De façon totalement incompréhensible, Pachinian multiplia les vexations envers Moscou, critiquant son dirigeant, condamnant l’invasion de l’Ukraine entre autres. Parallèlement il renforça ses liens avec les Etats-Unis et l’Europe, notamment Emmanuel Macron.

La Russie se désintéressa alors du sort du Haut-Karabagh d’autant que l’Azerbaïdjan jouait un rôle important pour aider la Russie à détourner les très intelligentes sanctions occidentales. L’Europe le savait parfaitement mais comme Ursula von der Layen venait, pour remplacer le gaz russe, de conclure un accord gazier important avec Bakou, tout le monde fit semblant de ne rien voir. Les délices de la politique européenne…

Aliev acheva le travail en septembre 2023 en lançant l’ultime attaque contre le Haut-Karabagh. L’occident ne broncha pas, la Russie non plus et l’Arménie n’envoya même pas son armée.

Abandonnés, les 110 000 habitants quittèrent leur pays dans les larmes pour fuir les inévitables exactions de l’armée azérie qui a une solide réputation en la matière.

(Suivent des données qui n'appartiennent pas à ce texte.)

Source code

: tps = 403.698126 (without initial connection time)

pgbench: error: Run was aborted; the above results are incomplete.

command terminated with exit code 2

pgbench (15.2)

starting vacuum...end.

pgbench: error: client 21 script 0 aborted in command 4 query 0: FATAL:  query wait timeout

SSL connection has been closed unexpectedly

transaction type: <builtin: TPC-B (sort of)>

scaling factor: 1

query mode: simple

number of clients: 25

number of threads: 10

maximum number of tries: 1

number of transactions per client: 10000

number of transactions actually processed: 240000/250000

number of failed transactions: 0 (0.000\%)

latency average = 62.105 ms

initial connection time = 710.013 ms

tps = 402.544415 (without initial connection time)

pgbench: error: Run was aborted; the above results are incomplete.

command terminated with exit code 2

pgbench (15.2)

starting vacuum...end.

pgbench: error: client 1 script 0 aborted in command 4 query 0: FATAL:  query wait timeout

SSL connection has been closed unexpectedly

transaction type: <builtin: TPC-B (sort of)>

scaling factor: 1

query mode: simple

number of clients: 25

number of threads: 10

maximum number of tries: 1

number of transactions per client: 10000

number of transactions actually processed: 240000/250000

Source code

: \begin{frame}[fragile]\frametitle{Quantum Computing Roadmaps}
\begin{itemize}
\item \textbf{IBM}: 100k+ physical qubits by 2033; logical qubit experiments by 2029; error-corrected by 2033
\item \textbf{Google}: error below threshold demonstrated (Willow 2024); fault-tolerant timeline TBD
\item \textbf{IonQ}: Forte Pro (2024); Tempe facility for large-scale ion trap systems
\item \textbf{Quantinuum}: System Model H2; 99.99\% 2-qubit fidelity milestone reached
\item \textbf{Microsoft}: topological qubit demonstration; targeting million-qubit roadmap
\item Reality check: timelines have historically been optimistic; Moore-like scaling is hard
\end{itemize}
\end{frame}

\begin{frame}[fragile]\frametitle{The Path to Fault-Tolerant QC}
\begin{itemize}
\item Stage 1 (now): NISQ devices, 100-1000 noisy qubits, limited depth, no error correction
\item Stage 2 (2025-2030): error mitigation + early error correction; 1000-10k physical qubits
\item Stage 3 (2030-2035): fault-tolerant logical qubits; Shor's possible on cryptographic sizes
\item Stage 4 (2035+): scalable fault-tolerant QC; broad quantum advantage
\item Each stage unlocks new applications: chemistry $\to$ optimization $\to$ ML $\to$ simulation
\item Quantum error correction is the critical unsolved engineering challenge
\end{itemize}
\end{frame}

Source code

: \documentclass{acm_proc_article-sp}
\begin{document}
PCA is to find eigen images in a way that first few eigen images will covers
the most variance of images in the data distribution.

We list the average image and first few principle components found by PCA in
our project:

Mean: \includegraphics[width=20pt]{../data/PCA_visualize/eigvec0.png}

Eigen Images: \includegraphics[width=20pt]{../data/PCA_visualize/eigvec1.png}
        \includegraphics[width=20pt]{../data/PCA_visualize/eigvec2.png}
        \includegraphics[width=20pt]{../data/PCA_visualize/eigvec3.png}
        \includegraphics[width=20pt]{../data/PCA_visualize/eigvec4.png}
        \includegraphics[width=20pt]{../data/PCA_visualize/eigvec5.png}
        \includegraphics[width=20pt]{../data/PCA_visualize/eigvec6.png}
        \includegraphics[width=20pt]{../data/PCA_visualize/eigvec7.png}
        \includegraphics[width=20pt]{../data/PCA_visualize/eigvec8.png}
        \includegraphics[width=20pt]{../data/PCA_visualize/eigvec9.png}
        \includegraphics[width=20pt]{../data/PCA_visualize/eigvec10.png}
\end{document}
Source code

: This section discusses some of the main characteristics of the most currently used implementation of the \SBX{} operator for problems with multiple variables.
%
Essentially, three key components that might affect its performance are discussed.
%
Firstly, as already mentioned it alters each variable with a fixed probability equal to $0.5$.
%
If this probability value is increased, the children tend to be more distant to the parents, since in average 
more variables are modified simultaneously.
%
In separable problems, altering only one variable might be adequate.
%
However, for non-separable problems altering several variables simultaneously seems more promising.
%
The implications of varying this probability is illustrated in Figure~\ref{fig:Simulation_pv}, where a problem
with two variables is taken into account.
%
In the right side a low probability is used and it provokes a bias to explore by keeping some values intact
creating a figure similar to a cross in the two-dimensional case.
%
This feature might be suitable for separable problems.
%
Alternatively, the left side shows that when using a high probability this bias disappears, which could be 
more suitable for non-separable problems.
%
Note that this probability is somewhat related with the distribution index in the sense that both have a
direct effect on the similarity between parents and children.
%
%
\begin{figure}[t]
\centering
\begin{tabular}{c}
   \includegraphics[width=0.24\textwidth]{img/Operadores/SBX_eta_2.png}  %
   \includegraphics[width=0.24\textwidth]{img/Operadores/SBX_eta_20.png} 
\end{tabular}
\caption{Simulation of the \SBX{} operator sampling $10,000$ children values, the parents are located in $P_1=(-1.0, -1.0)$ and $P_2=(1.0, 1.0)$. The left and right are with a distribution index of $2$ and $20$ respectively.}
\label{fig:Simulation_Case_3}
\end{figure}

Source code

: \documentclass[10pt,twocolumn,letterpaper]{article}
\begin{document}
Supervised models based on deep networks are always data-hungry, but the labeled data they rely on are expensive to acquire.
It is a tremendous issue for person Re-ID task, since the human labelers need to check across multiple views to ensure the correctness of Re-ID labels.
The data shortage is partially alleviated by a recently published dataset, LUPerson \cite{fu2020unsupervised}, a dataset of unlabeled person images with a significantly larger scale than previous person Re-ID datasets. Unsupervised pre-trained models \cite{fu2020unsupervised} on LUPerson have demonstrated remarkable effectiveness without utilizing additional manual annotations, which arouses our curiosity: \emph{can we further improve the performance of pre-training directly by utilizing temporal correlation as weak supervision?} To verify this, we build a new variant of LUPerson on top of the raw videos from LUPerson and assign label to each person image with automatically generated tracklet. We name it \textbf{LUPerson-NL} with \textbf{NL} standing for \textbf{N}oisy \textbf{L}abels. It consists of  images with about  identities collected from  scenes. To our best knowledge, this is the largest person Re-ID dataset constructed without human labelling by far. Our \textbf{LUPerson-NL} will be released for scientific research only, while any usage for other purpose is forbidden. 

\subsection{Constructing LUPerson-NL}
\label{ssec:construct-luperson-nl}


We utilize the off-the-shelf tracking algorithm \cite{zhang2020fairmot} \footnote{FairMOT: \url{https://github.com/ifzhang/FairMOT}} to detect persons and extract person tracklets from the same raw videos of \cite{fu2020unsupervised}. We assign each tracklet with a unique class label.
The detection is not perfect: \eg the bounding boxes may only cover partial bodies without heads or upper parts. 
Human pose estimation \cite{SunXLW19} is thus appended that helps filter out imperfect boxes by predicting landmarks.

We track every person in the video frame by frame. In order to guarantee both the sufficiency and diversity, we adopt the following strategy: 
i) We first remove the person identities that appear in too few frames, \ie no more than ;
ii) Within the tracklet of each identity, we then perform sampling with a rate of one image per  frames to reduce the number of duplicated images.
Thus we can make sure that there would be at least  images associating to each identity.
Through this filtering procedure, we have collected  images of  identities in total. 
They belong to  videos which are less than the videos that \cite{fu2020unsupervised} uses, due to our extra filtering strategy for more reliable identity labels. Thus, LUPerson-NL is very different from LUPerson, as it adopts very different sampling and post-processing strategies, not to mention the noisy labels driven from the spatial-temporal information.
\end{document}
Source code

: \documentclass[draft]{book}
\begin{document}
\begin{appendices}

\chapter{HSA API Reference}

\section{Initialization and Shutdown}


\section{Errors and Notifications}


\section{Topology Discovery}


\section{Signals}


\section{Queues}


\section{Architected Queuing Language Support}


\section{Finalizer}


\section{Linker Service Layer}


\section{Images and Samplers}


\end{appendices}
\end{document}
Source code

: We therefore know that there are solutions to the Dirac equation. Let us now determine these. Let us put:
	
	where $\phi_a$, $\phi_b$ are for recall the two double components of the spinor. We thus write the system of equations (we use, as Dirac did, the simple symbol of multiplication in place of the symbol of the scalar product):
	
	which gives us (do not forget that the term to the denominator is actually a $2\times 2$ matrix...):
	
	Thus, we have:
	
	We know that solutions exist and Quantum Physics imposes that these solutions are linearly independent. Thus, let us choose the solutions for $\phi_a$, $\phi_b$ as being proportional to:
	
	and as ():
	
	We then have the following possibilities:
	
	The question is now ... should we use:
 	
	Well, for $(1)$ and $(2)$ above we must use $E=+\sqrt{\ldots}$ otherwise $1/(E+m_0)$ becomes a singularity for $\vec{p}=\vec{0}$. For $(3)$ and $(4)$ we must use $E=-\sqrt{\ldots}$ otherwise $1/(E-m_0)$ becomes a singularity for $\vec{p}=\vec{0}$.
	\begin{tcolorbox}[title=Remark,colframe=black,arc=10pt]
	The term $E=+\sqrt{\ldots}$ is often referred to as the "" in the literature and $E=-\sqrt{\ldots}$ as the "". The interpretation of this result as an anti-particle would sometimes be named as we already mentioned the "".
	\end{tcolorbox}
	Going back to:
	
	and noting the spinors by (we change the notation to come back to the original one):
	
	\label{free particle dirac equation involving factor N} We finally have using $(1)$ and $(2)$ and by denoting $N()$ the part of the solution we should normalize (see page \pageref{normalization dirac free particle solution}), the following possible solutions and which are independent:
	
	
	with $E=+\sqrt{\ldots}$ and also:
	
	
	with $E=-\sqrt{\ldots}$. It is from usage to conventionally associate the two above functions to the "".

Cette tragédie n’est hélas sans doute pas la dernière. Aujourd’hui, c’est vers le sud qu’Aliev regarde. L’enclave du Nakhitchevan, donnée aux Azéris par Staline en 1921 (avec départ progressif des Arméniens à la clé), est limitrophe de la Turquie par son extrémité nord-ouest. L’ambition d’Ankara et de Bakou est de relier à l’est le dit Nakhitchevan à l’Azerbaïdjan, ce qui donnerait de facto à la Turquie un accès à la Mer Caspienne et donc à l’ensemble de l’Asie, rêve turcoman ultime d’Erdogan.

Pour ce brillant plan, il faut soit attaquer l’Arménie elle-même, ce qui est tout de même risqué, soit lui tordre le bras pour la convaincre de céder une portion de son territoire au sud permettant la construction d’une route.

C’est peut-être une des clauses du futur traité de paix mettant fin au conflit. Ce traité annoncé et non signé reste secret. Le monde entier l’a salué sans l’avoir lu. Nous verrons bien.

Au-delà de ce traité et de ses clauses, l’Arménie nous semble aujourd’hui en grand danger. La tenaille turco-azérie ne se relâchera pas, Pachinian a perdu la Russie et ne pourra compter sur l’occident. Le pire est devant elle.